▶ [Exercise aim] Beginning at the line containing "Deflate one batch of data.", output every line to the end of the data below exactly as it appears.

▶ [Stored records]
* * * * *

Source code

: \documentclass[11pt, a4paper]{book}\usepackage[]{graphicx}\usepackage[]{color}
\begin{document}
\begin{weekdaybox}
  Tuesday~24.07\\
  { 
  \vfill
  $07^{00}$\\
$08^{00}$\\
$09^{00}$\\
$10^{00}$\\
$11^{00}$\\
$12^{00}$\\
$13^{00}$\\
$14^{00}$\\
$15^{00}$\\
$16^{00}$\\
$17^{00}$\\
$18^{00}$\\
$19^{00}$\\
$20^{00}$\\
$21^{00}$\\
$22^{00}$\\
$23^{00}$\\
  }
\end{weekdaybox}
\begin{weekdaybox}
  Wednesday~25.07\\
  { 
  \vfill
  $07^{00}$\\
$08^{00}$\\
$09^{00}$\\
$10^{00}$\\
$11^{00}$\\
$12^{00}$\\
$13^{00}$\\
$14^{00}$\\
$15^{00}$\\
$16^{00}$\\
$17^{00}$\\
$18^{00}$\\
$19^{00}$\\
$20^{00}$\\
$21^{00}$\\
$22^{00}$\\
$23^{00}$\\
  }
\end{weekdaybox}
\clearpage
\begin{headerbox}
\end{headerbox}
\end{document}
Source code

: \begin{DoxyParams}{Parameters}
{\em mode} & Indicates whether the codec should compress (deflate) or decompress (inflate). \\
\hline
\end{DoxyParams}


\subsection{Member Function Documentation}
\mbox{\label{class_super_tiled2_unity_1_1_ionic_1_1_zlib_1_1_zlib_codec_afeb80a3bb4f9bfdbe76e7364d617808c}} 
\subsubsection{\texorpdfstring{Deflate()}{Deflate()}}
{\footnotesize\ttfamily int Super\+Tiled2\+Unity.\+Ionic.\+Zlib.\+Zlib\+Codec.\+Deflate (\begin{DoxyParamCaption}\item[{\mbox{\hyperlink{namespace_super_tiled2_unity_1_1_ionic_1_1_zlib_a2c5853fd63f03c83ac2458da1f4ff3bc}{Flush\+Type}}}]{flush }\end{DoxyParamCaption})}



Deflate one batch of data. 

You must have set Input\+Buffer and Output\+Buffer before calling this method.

* * * * *

▶ [Solution for this problem]
Deflate one batch of data. 

You must have set Input\+Buffer and Output\+Buffer before calling this method.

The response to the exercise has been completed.